**The records:**
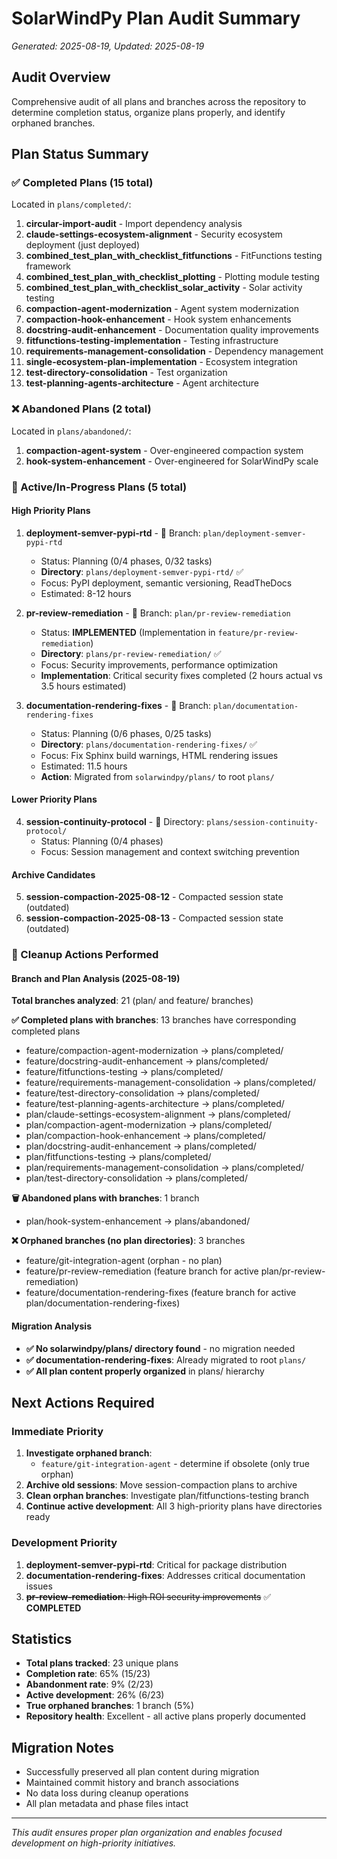 # SolarWindPy Plan Audit Summary
*Generated: 2025-08-19, Updated: 2025-08-19*

## Audit Overview
Comprehensive audit of all plans and branches across the repository to determine completion status, organize plans properly, and identify orphaned branches.

## Plan Status Summary

### ✅ Completed Plans (15 total)
Located in `plans/completed/`:

1. **circular-import-audit** - Import dependency analysis
2. **claude-settings-ecosystem-alignment** - Security ecosystem deployment (just deployed)
3. **combined_test_plan_with_checklist_fitfunctions** - FitFunctions testing framework  
4. **combined_test_plan_with_checklist_plotting** - Plotting module testing
5. **combined_test_plan_with_checklist_solar_activity** - Solar activity testing
6. **compaction-agent-modernization** - Agent system modernization
7. **compaction-hook-enhancement** - Hook system enhancements
8. **docstring-audit-enhancement** - Documentation quality improvements
9. **fitfunctions-testing-implementation** - Testing infrastructure
10. **requirements-management-consolidation** - Dependency management
11. **single-ecosystem-plan-implementation** - Ecosystem integration
12. **test-directory-consolidation** - Test organization
13. **test-planning-agents-architecture** - Agent architecture

### ❌ Abandoned Plans (2 total)
Located in `plans/abandoned/`:

1. **compaction-agent-system** - Over-engineered compaction system
2. **hook-system-enhancement** - Over-engineered for SolarWindPy scale

### 🚧 Active/In-Progress Plans (5 total)

#### High Priority Plans
1. **deployment-semver-pypi-rtd** - 📍 Branch: `plan/deployment-semver-pypi-rtd`
   - Status: Planning (0/4 phases, 0/32 tasks)
   - **Directory**: `plans/deployment-semver-pypi-rtd/` ✅
   - Focus: PyPI deployment, semantic versioning, ReadTheDocs
   - Estimated: 8-12 hours

2. **pr-review-remediation** - 📍 Branch: `plan/pr-review-remediation`
   - Status: **IMPLEMENTED** (Implementation in `feature/pr-review-remediation`)
   - **Directory**: `plans/pr-review-remediation/` ✅
   - Focus: Security improvements, performance optimization
   - **Implementation**: Critical security fixes completed (2 hours actual vs 3.5 hours estimated)

3. **documentation-rendering-fixes** - 📍 Branch: `plan/documentation-rendering-fixes`
   - Status: Planning (0/6 phases, 0/25 tasks)
   - **Directory**: `plans/documentation-rendering-fixes/` ✅
   - Focus: Fix Sphinx build warnings, HTML rendering issues
   - Estimated: 11.5 hours
   - **Action**: Migrated from `solarwindpy/plans/` to root `plans/`

#### Lower Priority Plans
4. **session-continuity-protocol** - 📍 Directory: `plans/session-continuity-protocol/`
   - Status: Planning (0/4 phases)
   - Focus: Session management and context switching prevention

#### Archive Candidates
5. **session-compaction-2025-08-12** - Compacted session state (outdated)
6. **session-compaction-2025-08-13** - Compacted session state (outdated)

### 🧹 Cleanup Actions Performed

#### Branch and Plan Analysis (2025-08-19)
**Total branches analyzed**: 21 (plan/ and feature/ branches)

**✅ Completed plans with branches**: 13 branches have corresponding completed plans
- feature/compaction-agent-modernization → plans/completed/
- feature/docstring-audit-enhancement → plans/completed/
- feature/fitfunctions-testing → plans/completed/
- feature/requirements-management-consolidation → plans/completed/
- feature/test-directory-consolidation → plans/completed/
- feature/test-planning-agents-architecture → plans/completed/
- plan/claude-settings-ecosystem-alignment → plans/completed/
- plan/compaction-agent-modernization → plans/completed/
- plan/compaction-hook-enhancement → plans/completed/
- plan/docstring-audit-enhancement → plans/completed/
- plan/fitfunctions-testing → plans/completed/
- plan/requirements-management-consolidation → plans/completed/
- plan/test-directory-consolidation → plans/completed/

**🗑️ Abandoned plans with branches**: 1 branch
- plan/hook-system-enhancement → plans/abandoned/

**❌ Orphaned branches (no plan directories)**: 3 branches
- feature/git-integration-agent (orphan - no plan)
- feature/pr-review-remediation (feature branch for active plan/pr-review-remediation)
- feature/documentation-rendering-fixes (feature branch for active plan/documentation-rendering-fixes)

#### Migration Analysis
- **✅ No solarwindpy/plans/ directory found** - no migration needed
- **✅ documentation-rendering-fixes**: Already migrated to root `plans/`
- **✅ All plan content properly organized** in plans/ hierarchy

## Next Actions Required

### Immediate Priority
1. **Investigate orphaned branch**:
   - `feature/git-integration-agent` - determine if obsolete (only true orphan)
2. **Archive old sessions**: Move session-compaction plans to archive
3. **Clean orphan branches**: Investigate plan/fitfunctions-testing branch
4. **Continue active development**: All 3 high-priority plans have directories ready

### Development Priority
1. **deployment-semver-pypi-rtd**: Critical for package distribution
2. **documentation-rendering-fixes**: Addresses critical documentation issues
3. ~~**pr-review-remediation**: High ROI security improvements~~ ✅ **COMPLETED**

## Statistics
- **Total plans tracked**: 23 unique plans
- **Completion rate**: 65% (15/23)
- **Abandonment rate**: 9% (2/23)
- **Active development**: 26% (6/23)
- **True orphaned branches**: 1 branch (5%)
- **Repository health**: Excellent - all active plans properly documented

## Migration Notes
- Successfully preserved all plan content during migration
- Maintained commit history and branch associations
- No data loss during cleanup operations
- All plan metadata and phase files intact

---
*This audit ensures proper plan organization and enables focused development on high-priority initiatives.*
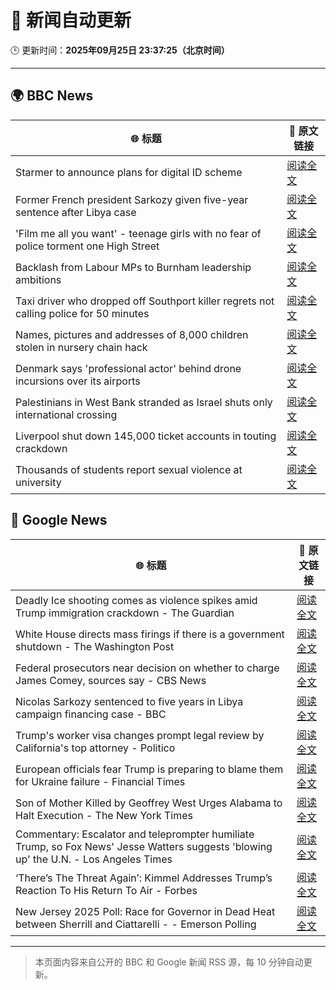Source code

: # 🧠 新闻自动更新

🕒 更新时间：**2025年09月25日 23:37:25（北京时间）**

---

## 🌍 BBC News

| 🌐 标题 | 🔗 原文链接 |
|--------|-------------|
| Starmer to announce plans for digital ID scheme | [阅读全文](https://www.bbc.com/news/articles/c4g54g6vgpdo?at_medium=RSS&at_campaign=rss) |
| Former French president Sarkozy given five-year sentence after Libya case | [阅读全文](https://www.bbc.com/news/articles/cp98kepmj9lo?at_medium=RSS&at_campaign=rss) |
| 'Film me all you want' - teenage girls with no fear of police torment one High Street | [阅读全文](https://www.bbc.com/news/articles/c0q751vlxw1o?at_medium=RSS&at_campaign=rss) |
| Backlash from Labour MPs to Burnham leadership ambitions | [阅读全文](https://www.bbc.com/news/articles/c70190e0p6yo?at_medium=RSS&at_campaign=rss) |
| Taxi driver who dropped off Southport killer regrets not calling police for 50 minutes | [阅读全文](https://www.bbc.com/news/articles/cpd96g46vzwo?at_medium=RSS&at_campaign=rss) |
| Names, pictures and addresses of 8,000 children stolen in nursery chain hack | [阅读全文](https://www.bbc.com/news/articles/c62ldyvpwv9o?at_medium=RSS&at_campaign=rss) |
| Denmark says 'professional actor' behind drone incursions over its airports | [阅读全文](https://www.bbc.com/news/articles/c7401vk4lgzo?at_medium=RSS&at_campaign=rss) |
| Palestinians in West Bank stranded as Israel shuts only international crossing | [阅读全文](https://www.bbc.com/news/articles/c9wd74r0qdvo?at_medium=RSS&at_campaign=rss) |
| Liverpool shut down 145,000 ticket accounts in touting crackdown | [阅读全文](https://www.bbc.com/sport/football/articles/c39rp81knypo?at_medium=RSS&at_campaign=rss) |
| Thousands of students report sexual violence at university | [阅读全文](https://www.bbc.com/news/articles/cq65z20pde2o?at_medium=RSS&at_campaign=rss) |

## 📰 Google News

| 🌐 标题 | 🔗 原文链接 |
|--------|-------------|
| Deadly Ice shooting comes as violence spikes amid Trump immigration crackdown - The Guardian | [阅读全文](https://news.google.com/rss/articles/CBMiggFBVV95cUxQQ2Z1NnVrWkt1cWRmR2hzdHRuVnI2NVBxZTU5c08xNmFRbGpfaWtRUFFDWWprQWJGbXA0QXpoalBpaFJEZGFZZnN6ak9BbUdieEpPdXpHMUxSQjNONm5waDUxWE9OdjRVQzVSTHo2RG5keU5FeThsYklra0hCbkJZTXpB?oc=5) |
| White House directs mass firings if there is a government shutdown - The Washington Post | [阅读全文](https://news.google.com/rss/articles/CBMikwFBVV95cUxOUGNjMWt6aWRtN0JaV0VmYlhJUzZHdWJfYjRqVkFPWDR1OXVwLTJYYUgzNjNSdnlNTFVtV19WVU5IZE9vMldIa1d4aVdRc0lHS2VmWm9UazVKR1N0Y1FNM0JiNmlwbmc5dVFocjVOR0w2LTVXOU9oWTVubmF6TmxldXEtclk0RFVWOGpMTW9aN0ZUMEU?oc=5) |
| Federal prosecutors near decision on whether to charge James Comey, sources say - CBS News | [阅读全文](https://news.google.com/rss/articles/CBMiigFBVV95cUxQNlFGRTBCRHRCNXZnbnBNX3VRX2YyTUs0bS04V1pGaXNmTUYxRHhTTS1MeTdLRkFiVTk3TmJpYWN5a0hxcGtJRnpjRkdLYXcwak0wbG9RSHhpQnMwT3BON0szOFhhTGFkQUphQ2F2ZHBnVFdDaklhRUJYT0U4MVhVSE5LNU5Sa2Z2TWfSAY8BQVVfeXFMUFlvS0hCUkpGb0J3R1JGY21tRzFWdk1HNnFDS0kxZWRjWlc2R1Ytc3BNWVVSbTdZSEVCRGZVU0ZzVTY0T2ZfX1dVY2RIeGs5MTNWaDktZmJ3bFlwZVdjZS11SkRYaXY4WXhTV2RvRVpXYm1tbElVakV4bEZpN1d6ZnpUSklDQ2stSU0xcGtlajg?oc=5) |
| Nicolas Sarkozy sentenced to five years in Libya campaign financing case - BBC | [阅读全文](https://news.google.com/rss/articles/CBMiWkFVX3lxTE51dnVKTjlrX0V1RGpXQkRCQ0QzUVJMMjh1eFAweFJCYnltUngwV2RReTJjVlFFZHlyTmVBU0FlSGg2bURubFhqT1pLSjdESllSMDQyQ1hNNVY1d9IBX0FVX3lxTE1OdXhudWFHTTRWMVUwLUhESWRMZmszZTY0UXFCWnU4elRjZk9iYUEwTF9DTmZnMFBMWlFjaHlPbUxNWmlvODFTVVdRaTRocUlzTWVLcTJwSVBDb1NHazJF?oc=5) |
| Trump's worker visa changes prompt legal review by California's top attorney - Politico | [阅读全文](https://news.google.com/rss/articles/CBMikgFBVV95cUxNd2I1WXNkY3hueHFBeUZ2blJmUDZKNU1hZTYtNTN6R01sRUl5MEhUNVBIYWNlNktxUF9RNDNBOG5hcmFFTU9MeUJ5SWJEb3VLUDl6dU1tZGxQTGNjdExLbFpnNHIxbGJhRmo3YlR0MnJVRHEwYjMyYXRNaklKMnpXekdUMDBfUDdqaFlleFRIVkFnUQ?oc=5) |
| European officials fear Trump is preparing to blame them for Ukraine failure - Financial Times | [阅读全文](https://news.google.com/rss/articles/CBMicEFVX3lxTE9nc1pyV25qbEo0ZFRoNEVmUFBrVkR1ODVkYTV3bEF5RDlaQUwtYUgySDVhY1Z2REl2VXhhT2lpRFczSHMxRVFhLW1nNGgyVW9tVGFwcTBLNkNwM0RpYUFyVVNPeE9HOUxYd29GODYxd2M?oc=5) |
| Son of Mother Killed by Geoffrey West Urges Alabama to Halt Execution - The New York Times | [阅读全文](https://news.google.com/rss/articles/CBMikgFBVV95cUxNb09yTXNnQ2g4ZHM4ZGVIczZIUmVCaVBDZTlFZHFsaFNnN1lHVnBySzNld0hDRVJ5TXROOUxwQlZZamFNUEw2RDBJT2Jrd3pmZmxHbV9BS2FGX1dkTlNBUm1odERWVVpPT3cxNFFrWjI4RjdNNDRnRXRKYmsyX1BYc2R5RkV1ZVBERFljX2V5WTFPZw?oc=5) |
| Commentary: Escalator and teleprompter humiliate Trump, so Fox News' Jesse Watters suggests 'blowing up' the U.N. - Los Angeles Times | [阅读全文](https://news.google.com/rss/articles/CBMinAFBVV95cUxQX0FSam1vTWFvM0o2Vk9rZDFhMXFMeEo1bTR0RWtVeGhLUDdVemV1bzNHMFNNbXMwa1c5YVVvTEh1WHJ3blM0T3NKUUljOFJ5MlpDejhoTnctWnRROWNnZlZ1bVRrdThQMFpLZ2dkNVFZUUotT2xVc2ZCRDREcC1Cd1BldlFJVDFVT0V6NDg2T1E3blFVZXdSREE3Y3k?oc=5) |
| ‘There’s The Threat Again’: Kimmel Addresses Trump’s Reaction To His Return To Air - Forbes | [阅读全文](https://news.google.com/rss/articles/CBMiywFBVV95cUxPekxKdHhHQk9vX2gySFBOOFYyN1JQbzVVaHJGTzVRM1luMGtVZDRFVHVQMmo0eVk3TWRNcktMaG9YaDNXVDFLNmR5WjMyZXVuQzJwSjVTZ1ZsS1J5NFhheGJNZUpLMkZSaW44WGU1R3JFaWlFRWpud015ODJ4Y2VpQkxFVjJmNV92NjJuZ2hUbHZWZXNtX2NJY1JTeHlLbFJOdFpRaTlEczRXWk1aN2dBLWZ0MVJ2czMyWEhoMWJ2OFhSQV9iR0pTSlhIUQ?oc=5) |
| New Jersey 2025 Poll: Race for Governor in Dead Heat between Sherrill and Ciattarelli - - Emerson Polling | [阅读全文](https://news.google.com/rss/articles/CBMiZkFVX3lxTE1IME1sYktDcFZqTlY2amVwUWI4QzhXVkxST0RydG5aSnFTbFBhMjJENFMwWnZSWnlJRmxBclR3dDJnRHE2aW4ya3N1TDYxMDRMQWpnNjZrZVVRNEhKZmtKLXBsN0xDQQ?oc=5) |

---
> 本页面内容来自公开的 BBC 和 Google 新闻 RSS 源，每 10 分钟自动更新。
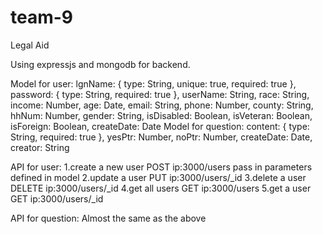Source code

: # team-9
Legal Aid

Using expressjs and mongodb for backend.

Model for user:
lgnName: {
		type: String,
		unique: true,
		required: true
	},
	password: {
		type: String,
		required: true
	},
	userName: String,
	race: String,
	income: Number,
	age: Date,
	email: String,
	phone: Number,
	county: String,
	hhNum: Number,
	gender: String,
	isDisabled: Boolean,
	isVeteran: Boolean,
	isForeign: Boolean,
	createDate: Date
Model for question:
content: {
		type: String,
		required: true
	},
	yesPtr: Number,
	noPtr: Number,
	createDate: Date,
	creator: String
  
API for user:
1.create a new user
POST ip:3000/users   pass in parameters defined in model
2.update a user
PUT ip:3000/users/_id 
3.delete a user
DELETE ip:3000/users/_id
4.get all users
GET ip:3000/users
5.get a user
GET ip:3000/users/_id

API for question:
Almost the same as the above
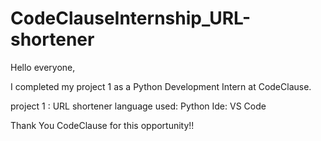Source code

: # CodeClauseInternship_URL-shortener
Hello everyone,

I completed my project 1 as a Python Development Intern at CodeClause.

project 1 : URL shortener
language used: Python
Ide: VS Code

Thank You CodeClause for this opportunity!!
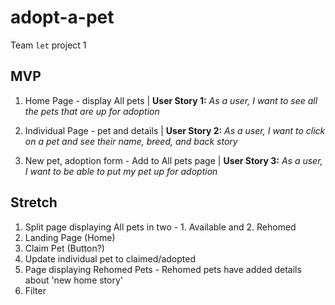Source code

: # adopt-a-pet
Team `let` project 1


## MVP

1. Home Page - display All pets | **User Story 1:** *As a user, I want to see all the pets that are up for adoption*

2. Individual Page - pet and details | **User Story 2:** *As a user, I want to click on a pet and see their name, breed, and back story*

3. New pet, adoption form - Add to All pets page | **User Story 3:** *As a user, I want to be able to put my pet up for adoption*


## Stretch

1. Split page displaying All pets in two - 1. Available and 2. Rehomed
2. Landing Page (Home)
3. Claim Pet (Button?)
4. Update individual pet to claimed/adopted
5. Page displaying Rehomed Pets - Rehomed pets have added details about 'new home story'
6. Filter
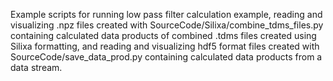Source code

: Example scripts for running low pass filter calculation example, reading and visualizing .npz files created with SourceCode/Silixa/combine_tdms_files.py containing calculated data products of combined .tdms files created using Silixa formatting, and reading and visualizing hdf5 format files created with SourceCode/save_data_prod.py containing calculated data products from a data stream.
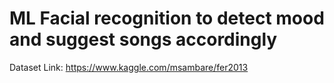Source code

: # ML Facial recognition to detect mood and suggest songs accordingly 


Dataset Link: https://www.kaggle.com/msambare/fer2013
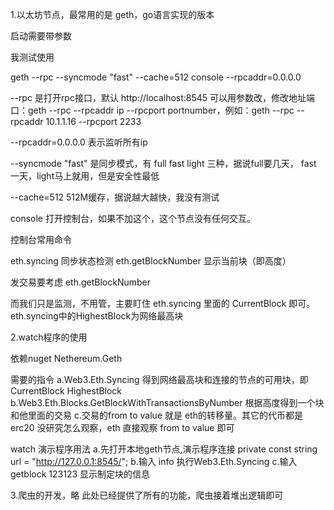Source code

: 1.以太坊节点，最常用的是 geth，go语言实现的版本

启动需要带参数

我测试使用

geth --rpc --syncmode "fast" --cache=512 console --rpcaddr=0.0.0.0

--rpc 是打开rpc接口，默认 http://localhost:8545 可以用参数改，修改地址端口：geth --rpc --rpcaddr ip --rpcport portnumber，例如：geth --rpc --rpcaddr 10.1.1.16 --rpcport 2233

--rpcaddr=0.0.0.0 表示监听所有ip

--syncmode "fast" 是同步模式，有 full fast light 三种，据说full要几天， fast 一天，light马上就用，但是安全性最低

--cache=512 512M缓存，据说越大越快，我没有测试

console 打开控制台，如果不加这个，这个节点没有任何交互。

控制台常用命令

eth.syncing 同步状态检测
eth.getBlockNumber 显示当前块（即高度）

发交易要考虑 eth.getBlockNumber

而我们只是监测，不用管，主要盯住 eth.syncing 里面的 CurrentBlock 即可。eth.syncing中的HighestBlock为网络最高块

2.watch程序的使用

依赖nuget Nethereum.Geth

需要的指令
a.Web3.Eth.Syncing 得到网络最高块和连接的节点的可用块，即CurrentBlock HighestBlock
b.Web3.Eth.Blocks.GetBlockWithTransactionsByNumber 根据高度得到一个块和他里面的交易
c.交易的from to value 就是 eth的转移量。其它的代币都是erc20 没研究怎么观察，eth 直接观察 from to value 即可

watch 演示程序用法
a.先打开本地geth节点,演示程序连接         private const string url = "http://127.0.0.1:8545/";
b.输入 info 执行Web3.Eth.Syncing
c.输入 getblock 123123 显示制定块的信息

3.爬虫的开发，略
此处已经提供了所有的功能，爬虫接着堆出逻辑即可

**Aim of the task:** Starting at the line with "2.watch程序的使用", copy every line up to and including the last one in the entries above.

**Solution below:**
2.watch程序的使用

依赖nuget Nethereum.Geth

需要的指令
a.Web3.Eth.Syncing 得到网络最高块和连接的节点的可用块，即CurrentBlock HighestBlock
b.Web3.Eth.Blocks.GetBlockWithTransactionsByNumber 根据高度得到一个块和他里面的交易
c.交易的from to value 就是 eth的转移量。其它的代币都是erc20 没研究怎么观察，eth 直接观察 from to value 即可

watch 演示程序用法
a.先打开本地geth节点,演示程序连接         private const string url = "http://127.0.0.1:8545/";
b.输入 info 执行Web3.Eth.Syncing
c.输入 getblock 123123 显示制定块的信息

3.爬虫的开发，略
此处已经提供了所有的功能，爬虫接着堆出逻辑即可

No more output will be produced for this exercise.